There are different kinds of deprivations. There’s losing what you had, then there’s losing what might have been. A missed opportunity can be as great a deprivation as losing something you actually had.

Suppose your heart is setting on weeding a particular woman, but she’s killed by a drunk driver. You lost a potential lifetime of happiness.

vi) Let’s go back to the personhood argument. Philmonomer doesn’t explain why he denies personhood to unborn babies. Perhaps his unspoken argument is that the brain produces the mind. Personhood is dependent on brain development. That presumes physicalism.

But suppose dualism is true. Suppose the mind is grounded in the soul. The soul uses the brain. The brain is like a receiver.

The soul has some innate character traits. Some innate tacit knowledge. In addition, the soul acquires knowledge through experience.

Its ability to learn or express itself is dependent on the condition of the receiver. It can do more with a more developed receiver. A damaged receiver will impair its ability to express itself.

Should we risk murdering a person based on a physicalist theory of mind? What if that’s mistaken?

vii) Philmonomer refers to “a woman’s right to her own bodily autonomy.” But in context, we’re not talking about women in general, but a mother in particular.A pregnant woman is a mother. It’s not like a relationship between two perfect strangers. Rather, family members have social obligations.

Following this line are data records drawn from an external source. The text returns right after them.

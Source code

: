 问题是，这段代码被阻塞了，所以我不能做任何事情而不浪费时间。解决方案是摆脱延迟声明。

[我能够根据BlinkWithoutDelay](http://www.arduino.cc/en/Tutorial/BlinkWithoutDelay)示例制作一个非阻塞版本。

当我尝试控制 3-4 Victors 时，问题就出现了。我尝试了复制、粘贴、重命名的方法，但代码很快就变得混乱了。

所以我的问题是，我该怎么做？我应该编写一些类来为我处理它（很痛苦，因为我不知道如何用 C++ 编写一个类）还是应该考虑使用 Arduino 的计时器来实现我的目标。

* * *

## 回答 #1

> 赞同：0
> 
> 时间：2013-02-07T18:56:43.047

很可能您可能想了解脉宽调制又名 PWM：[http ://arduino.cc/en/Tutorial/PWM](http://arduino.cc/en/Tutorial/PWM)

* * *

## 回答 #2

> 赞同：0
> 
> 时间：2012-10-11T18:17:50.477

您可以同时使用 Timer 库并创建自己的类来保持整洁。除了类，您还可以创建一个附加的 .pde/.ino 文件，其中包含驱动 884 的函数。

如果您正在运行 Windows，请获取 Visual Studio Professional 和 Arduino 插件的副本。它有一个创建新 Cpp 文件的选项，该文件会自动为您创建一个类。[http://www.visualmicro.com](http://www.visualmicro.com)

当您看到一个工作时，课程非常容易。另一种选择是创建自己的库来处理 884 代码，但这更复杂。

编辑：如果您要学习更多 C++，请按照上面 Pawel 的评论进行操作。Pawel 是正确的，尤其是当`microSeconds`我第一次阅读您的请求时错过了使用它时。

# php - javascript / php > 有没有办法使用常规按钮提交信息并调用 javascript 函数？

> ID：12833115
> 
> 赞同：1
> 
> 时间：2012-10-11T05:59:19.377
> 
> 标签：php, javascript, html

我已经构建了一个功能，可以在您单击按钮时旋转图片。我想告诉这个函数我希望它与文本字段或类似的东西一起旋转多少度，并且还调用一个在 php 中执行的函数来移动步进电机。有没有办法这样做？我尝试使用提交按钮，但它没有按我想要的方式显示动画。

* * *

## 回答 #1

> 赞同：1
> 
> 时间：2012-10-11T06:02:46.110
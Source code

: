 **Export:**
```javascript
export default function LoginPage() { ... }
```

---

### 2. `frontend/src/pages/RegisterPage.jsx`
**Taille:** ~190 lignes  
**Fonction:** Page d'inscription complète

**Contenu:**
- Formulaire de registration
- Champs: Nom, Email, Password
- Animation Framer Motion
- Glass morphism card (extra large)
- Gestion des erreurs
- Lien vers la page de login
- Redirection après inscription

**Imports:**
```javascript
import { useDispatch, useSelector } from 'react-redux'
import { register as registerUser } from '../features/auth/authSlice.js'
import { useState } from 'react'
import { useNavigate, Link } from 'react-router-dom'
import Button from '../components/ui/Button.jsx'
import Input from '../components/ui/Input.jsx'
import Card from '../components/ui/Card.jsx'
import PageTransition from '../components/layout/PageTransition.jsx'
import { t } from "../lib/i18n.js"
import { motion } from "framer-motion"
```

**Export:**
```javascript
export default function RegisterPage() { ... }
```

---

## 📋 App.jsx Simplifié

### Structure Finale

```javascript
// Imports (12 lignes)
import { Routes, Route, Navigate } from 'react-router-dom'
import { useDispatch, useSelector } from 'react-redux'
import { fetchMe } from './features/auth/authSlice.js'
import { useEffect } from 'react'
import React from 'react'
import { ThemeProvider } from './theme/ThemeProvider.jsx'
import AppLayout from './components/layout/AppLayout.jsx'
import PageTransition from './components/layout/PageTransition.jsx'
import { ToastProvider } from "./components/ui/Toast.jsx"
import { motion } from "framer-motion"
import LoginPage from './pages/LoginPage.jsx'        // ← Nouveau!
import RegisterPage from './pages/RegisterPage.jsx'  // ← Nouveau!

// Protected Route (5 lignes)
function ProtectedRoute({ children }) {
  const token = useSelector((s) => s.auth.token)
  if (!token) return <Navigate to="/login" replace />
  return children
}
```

viii) Moreover, we have duties to perfect strangers. If a child falls into a river, do I not have an obligation to dive in and attempt to rescue the child, even if it’s not my own child, and I risk drowning in the process?

steve hays says:
July 22, 2015 at 1:24 pm
There’s also the question of how you ground women’s rights or abortion rights. If women are just animals, if women are simply the byproduct of naturalistic evolution, then what makes a women entitled to bodily autonomy?

How is a fleeting and fortuitous organization of matter a property-bearer of rights? According to naturalism, women come into existence and pass over of existence all the time–like all other temporary organisms. There’s a 100% turnover rate. Every human being is essentially replaceable and interchangeable in the cosmic junkyard.